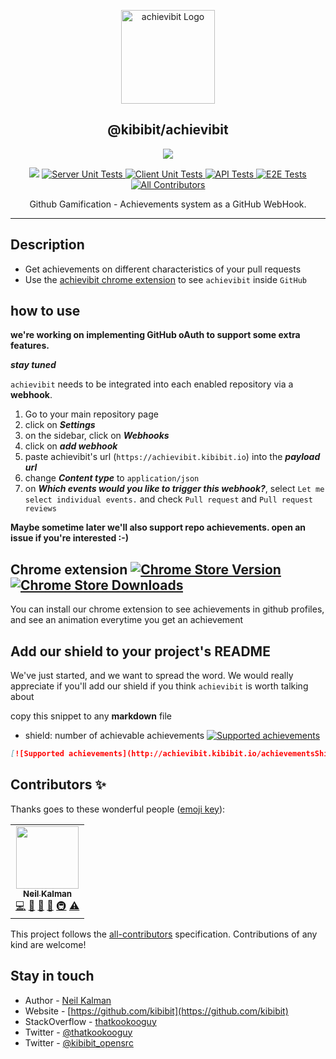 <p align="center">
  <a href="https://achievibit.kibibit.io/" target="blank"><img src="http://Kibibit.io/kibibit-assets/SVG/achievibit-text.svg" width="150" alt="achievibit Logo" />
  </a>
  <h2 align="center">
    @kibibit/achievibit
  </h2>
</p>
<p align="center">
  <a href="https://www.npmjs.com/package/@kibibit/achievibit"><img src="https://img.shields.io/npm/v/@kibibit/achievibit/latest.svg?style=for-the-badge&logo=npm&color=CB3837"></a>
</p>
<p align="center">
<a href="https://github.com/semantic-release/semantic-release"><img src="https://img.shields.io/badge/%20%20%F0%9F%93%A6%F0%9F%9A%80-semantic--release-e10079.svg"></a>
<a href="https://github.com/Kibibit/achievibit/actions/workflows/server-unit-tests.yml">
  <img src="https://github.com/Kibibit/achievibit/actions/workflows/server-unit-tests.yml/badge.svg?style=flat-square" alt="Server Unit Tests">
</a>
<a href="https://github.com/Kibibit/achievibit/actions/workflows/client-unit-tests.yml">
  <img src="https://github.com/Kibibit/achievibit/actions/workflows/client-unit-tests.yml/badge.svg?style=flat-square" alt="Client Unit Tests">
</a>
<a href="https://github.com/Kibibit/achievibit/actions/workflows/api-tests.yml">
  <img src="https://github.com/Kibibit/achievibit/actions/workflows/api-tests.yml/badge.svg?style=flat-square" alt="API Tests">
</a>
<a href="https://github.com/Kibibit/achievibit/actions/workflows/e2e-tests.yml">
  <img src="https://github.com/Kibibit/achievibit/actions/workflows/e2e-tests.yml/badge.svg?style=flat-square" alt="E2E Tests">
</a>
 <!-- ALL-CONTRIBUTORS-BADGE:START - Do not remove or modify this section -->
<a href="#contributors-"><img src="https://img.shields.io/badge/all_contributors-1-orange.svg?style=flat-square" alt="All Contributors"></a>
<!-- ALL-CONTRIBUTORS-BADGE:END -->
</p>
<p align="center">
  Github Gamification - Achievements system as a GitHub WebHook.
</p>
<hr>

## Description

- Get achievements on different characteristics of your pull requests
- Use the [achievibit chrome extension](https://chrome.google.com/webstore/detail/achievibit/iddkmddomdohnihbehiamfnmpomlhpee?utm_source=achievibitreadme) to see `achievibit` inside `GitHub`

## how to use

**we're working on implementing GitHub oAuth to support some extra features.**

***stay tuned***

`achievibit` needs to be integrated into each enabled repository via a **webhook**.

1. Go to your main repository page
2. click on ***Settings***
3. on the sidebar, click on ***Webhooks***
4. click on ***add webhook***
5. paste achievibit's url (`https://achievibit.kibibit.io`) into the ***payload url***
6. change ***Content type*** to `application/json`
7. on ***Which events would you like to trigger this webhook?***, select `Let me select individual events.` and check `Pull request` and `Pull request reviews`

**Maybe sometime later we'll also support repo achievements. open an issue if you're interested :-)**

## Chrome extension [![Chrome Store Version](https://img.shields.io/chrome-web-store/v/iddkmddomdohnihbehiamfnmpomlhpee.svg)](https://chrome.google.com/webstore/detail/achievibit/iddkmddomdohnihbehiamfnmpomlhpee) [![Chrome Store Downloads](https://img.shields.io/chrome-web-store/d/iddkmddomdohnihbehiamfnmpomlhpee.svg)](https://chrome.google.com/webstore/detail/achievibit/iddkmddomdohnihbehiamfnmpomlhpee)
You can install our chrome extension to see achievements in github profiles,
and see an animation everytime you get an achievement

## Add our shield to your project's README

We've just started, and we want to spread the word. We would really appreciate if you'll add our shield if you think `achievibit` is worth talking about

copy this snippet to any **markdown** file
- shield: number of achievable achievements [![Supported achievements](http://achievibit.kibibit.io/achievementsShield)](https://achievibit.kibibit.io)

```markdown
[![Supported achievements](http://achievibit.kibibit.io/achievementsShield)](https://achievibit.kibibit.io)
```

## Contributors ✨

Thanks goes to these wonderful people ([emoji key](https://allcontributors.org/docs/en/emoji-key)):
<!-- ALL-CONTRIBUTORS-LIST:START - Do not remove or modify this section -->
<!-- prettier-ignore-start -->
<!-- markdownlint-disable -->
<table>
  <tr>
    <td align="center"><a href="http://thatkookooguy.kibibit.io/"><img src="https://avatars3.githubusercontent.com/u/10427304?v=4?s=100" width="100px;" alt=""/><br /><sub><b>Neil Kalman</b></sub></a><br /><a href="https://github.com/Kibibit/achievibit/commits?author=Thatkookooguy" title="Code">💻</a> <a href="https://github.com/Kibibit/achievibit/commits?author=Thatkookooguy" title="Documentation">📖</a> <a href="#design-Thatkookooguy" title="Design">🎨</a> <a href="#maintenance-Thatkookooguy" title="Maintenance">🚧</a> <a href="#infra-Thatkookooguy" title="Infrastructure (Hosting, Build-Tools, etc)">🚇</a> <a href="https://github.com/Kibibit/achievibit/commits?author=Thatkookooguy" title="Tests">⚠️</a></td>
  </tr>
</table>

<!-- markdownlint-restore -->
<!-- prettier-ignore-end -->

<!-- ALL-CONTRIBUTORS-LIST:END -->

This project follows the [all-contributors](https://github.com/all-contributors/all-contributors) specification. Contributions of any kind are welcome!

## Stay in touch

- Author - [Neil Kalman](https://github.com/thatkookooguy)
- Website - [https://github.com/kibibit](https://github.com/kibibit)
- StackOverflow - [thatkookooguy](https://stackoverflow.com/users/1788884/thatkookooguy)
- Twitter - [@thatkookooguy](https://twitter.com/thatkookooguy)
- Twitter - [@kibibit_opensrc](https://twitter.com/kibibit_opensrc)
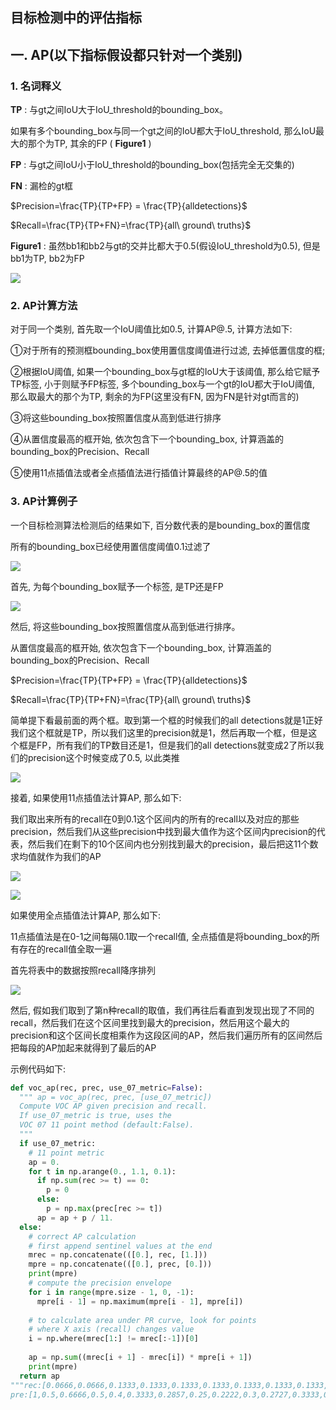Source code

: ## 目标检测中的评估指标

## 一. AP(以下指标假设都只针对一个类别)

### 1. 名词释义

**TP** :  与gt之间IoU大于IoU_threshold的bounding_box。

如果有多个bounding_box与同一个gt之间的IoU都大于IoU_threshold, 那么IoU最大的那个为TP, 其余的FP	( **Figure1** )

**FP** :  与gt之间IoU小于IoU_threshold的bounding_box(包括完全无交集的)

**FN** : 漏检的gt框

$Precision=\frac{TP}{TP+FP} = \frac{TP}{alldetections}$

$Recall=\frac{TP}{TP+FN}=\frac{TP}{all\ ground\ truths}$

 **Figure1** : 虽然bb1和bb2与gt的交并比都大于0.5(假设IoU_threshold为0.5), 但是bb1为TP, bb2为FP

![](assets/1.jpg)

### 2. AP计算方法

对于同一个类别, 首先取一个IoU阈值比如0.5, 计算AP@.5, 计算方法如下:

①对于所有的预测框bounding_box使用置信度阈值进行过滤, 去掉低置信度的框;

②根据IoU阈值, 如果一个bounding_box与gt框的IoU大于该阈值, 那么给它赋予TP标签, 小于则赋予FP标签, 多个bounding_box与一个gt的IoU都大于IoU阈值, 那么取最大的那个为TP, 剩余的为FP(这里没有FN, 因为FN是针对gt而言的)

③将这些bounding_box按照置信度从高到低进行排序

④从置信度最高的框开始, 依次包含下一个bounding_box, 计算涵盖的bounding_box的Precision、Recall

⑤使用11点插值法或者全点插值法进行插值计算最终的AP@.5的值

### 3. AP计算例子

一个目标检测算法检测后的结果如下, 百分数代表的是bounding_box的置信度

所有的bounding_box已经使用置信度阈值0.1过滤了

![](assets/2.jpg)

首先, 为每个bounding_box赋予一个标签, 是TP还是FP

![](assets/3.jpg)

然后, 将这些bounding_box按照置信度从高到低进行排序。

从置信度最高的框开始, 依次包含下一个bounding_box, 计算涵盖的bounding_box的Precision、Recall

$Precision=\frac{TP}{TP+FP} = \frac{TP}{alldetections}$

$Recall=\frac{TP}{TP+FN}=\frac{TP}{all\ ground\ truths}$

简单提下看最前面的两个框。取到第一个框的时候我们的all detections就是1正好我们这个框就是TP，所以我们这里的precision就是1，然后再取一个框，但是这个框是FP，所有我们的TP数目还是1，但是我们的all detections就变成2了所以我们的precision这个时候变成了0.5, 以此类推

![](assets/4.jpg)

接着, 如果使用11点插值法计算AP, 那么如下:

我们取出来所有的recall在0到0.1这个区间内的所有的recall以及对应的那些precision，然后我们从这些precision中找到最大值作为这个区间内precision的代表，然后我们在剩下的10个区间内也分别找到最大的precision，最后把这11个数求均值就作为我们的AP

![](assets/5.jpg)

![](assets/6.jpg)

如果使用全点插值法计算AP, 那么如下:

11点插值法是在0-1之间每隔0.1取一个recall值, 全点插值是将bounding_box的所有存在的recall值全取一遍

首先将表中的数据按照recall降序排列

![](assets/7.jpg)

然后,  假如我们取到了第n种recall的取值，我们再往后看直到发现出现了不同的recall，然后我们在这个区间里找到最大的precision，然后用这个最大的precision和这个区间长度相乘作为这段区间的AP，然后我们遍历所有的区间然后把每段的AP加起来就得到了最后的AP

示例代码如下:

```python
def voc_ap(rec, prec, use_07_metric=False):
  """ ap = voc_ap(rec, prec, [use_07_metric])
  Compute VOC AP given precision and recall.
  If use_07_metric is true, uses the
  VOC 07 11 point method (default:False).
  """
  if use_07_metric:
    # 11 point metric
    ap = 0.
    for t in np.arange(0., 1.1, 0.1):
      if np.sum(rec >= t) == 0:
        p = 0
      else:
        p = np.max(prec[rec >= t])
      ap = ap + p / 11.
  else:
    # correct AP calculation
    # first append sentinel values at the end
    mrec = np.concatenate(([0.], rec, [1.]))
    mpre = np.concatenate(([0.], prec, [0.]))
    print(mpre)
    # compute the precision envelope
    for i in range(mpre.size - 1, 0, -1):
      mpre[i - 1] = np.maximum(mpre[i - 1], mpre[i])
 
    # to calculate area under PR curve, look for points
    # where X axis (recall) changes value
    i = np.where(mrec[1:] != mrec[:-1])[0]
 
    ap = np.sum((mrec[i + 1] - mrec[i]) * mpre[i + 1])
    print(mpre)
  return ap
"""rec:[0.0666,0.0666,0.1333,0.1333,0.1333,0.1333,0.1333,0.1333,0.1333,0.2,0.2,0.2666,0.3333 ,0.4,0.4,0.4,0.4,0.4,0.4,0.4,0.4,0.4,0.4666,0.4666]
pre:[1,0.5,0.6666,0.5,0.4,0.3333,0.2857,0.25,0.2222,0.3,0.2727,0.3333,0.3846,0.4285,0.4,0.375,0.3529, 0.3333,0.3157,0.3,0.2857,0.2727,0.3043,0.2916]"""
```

--

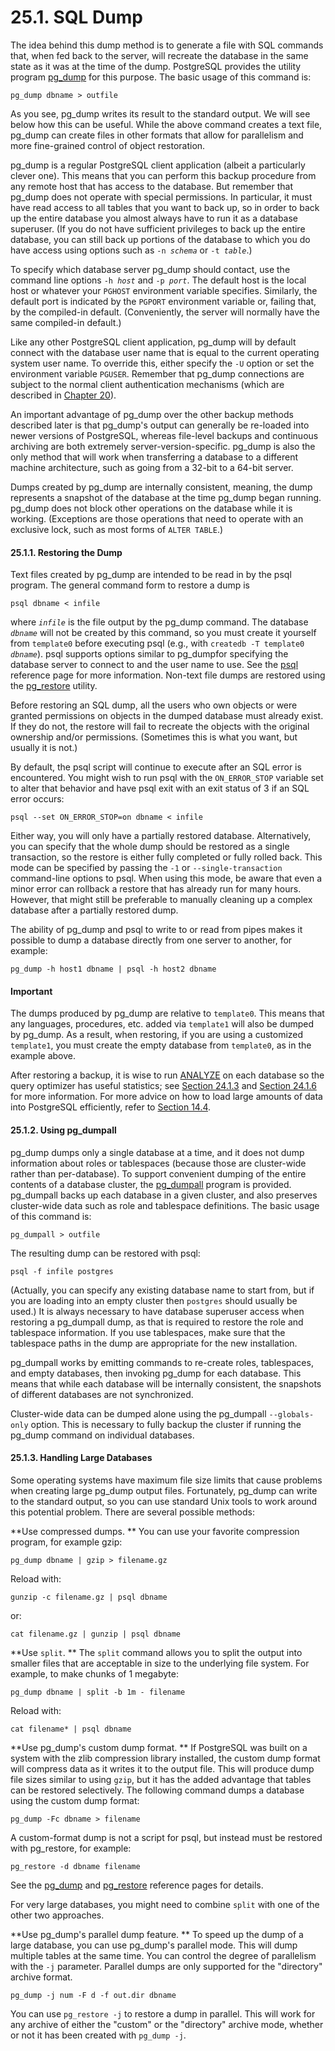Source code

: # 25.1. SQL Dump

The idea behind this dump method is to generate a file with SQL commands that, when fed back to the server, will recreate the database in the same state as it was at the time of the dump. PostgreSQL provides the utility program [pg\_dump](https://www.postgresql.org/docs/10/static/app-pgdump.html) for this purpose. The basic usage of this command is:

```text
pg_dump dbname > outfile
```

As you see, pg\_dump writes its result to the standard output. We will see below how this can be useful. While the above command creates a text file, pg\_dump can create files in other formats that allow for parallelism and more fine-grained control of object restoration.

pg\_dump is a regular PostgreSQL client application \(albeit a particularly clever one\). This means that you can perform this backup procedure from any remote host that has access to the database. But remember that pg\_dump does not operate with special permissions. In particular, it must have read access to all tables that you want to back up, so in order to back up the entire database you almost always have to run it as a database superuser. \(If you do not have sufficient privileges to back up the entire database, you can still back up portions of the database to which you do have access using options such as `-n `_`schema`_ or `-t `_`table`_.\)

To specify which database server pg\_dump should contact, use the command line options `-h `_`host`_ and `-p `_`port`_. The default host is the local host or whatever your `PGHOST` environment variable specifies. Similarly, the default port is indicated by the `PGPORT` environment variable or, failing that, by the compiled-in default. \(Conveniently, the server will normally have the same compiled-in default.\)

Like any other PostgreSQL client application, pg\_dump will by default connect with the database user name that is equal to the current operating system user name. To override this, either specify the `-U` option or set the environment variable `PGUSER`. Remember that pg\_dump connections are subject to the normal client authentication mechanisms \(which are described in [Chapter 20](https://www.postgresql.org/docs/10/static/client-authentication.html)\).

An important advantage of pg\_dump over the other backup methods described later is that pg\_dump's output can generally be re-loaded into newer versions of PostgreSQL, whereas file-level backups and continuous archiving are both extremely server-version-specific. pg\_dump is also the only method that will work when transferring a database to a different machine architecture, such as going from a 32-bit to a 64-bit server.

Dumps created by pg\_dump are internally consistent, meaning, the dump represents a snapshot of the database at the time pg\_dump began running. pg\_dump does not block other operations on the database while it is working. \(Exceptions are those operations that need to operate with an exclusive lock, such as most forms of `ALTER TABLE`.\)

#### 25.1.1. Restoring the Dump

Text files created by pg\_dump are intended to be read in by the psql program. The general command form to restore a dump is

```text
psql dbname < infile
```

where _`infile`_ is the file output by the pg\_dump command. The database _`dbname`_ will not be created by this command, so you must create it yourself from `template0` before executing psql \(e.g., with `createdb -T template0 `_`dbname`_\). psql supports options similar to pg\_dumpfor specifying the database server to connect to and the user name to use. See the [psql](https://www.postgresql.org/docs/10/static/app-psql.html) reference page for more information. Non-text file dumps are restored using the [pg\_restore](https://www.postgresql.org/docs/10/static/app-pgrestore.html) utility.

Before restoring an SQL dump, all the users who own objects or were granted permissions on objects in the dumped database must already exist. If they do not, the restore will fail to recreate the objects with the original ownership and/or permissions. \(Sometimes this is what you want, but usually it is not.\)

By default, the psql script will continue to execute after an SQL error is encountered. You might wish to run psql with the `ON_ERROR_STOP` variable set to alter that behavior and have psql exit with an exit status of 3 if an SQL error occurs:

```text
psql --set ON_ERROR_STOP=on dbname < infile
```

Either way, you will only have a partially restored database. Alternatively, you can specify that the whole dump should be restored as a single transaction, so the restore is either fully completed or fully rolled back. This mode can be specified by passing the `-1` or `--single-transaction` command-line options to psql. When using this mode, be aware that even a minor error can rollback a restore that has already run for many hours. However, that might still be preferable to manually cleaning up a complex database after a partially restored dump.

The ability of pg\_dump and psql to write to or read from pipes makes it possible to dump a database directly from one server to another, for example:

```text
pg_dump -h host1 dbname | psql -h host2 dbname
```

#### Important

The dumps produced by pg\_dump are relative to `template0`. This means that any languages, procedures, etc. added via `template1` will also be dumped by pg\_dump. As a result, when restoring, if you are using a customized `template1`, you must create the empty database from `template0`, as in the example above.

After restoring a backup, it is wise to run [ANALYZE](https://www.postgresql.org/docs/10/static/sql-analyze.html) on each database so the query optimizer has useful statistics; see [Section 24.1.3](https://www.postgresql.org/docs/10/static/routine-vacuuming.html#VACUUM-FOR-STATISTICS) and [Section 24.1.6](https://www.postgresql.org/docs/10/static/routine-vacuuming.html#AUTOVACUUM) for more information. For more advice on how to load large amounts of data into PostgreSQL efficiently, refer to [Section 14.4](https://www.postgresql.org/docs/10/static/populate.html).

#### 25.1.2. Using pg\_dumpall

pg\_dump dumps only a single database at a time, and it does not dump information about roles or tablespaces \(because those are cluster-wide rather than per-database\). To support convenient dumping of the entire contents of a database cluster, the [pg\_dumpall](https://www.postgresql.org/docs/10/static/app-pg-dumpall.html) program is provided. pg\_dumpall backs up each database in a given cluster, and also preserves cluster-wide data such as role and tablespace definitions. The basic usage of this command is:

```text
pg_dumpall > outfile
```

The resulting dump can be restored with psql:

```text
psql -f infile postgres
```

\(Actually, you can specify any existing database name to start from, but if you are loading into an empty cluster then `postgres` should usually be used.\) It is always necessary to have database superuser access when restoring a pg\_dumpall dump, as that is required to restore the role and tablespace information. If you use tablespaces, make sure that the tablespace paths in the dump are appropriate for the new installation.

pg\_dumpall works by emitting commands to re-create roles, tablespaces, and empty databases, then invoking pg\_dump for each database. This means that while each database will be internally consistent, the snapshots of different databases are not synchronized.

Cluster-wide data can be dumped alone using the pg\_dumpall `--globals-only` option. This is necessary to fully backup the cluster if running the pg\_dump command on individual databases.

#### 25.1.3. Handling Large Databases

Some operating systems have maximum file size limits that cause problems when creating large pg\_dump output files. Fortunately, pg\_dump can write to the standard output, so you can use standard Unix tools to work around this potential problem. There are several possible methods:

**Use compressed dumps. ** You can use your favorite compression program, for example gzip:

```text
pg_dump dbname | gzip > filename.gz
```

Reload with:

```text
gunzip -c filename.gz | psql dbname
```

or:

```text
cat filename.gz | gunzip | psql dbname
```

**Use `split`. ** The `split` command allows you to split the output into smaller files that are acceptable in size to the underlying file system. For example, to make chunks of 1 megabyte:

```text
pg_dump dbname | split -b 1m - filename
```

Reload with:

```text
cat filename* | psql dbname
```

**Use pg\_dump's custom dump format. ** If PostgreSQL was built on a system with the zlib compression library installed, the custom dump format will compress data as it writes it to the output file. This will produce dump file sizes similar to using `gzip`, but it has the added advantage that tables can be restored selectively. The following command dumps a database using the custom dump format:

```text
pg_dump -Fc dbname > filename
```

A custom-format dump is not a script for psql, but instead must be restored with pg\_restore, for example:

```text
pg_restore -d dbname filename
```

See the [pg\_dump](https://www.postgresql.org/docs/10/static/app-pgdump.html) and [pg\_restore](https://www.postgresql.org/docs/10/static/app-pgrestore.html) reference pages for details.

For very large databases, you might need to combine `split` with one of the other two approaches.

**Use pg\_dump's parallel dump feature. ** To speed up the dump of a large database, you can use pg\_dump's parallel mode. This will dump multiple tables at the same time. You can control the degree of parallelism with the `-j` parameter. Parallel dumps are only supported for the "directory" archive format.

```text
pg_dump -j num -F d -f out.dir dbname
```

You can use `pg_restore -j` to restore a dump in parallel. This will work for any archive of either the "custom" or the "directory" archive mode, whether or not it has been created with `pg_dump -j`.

Directions for this task
Using the entries above, return exactly the lines from the line with "via a **webhook**." to the line with "5. paste achievibit's", counting both of those lines.

Written answer
`achievibit` needs to be integrated into each enabled repository via a **webhook**.

1. Go to your main repository page
2. click on ***Settings***
3. on the sidebar, click on ***Webhooks***
4. click on ***add webhook***
5. paste achievibit's url (`https://achievibit.kibibit.io`) into the ***payload url***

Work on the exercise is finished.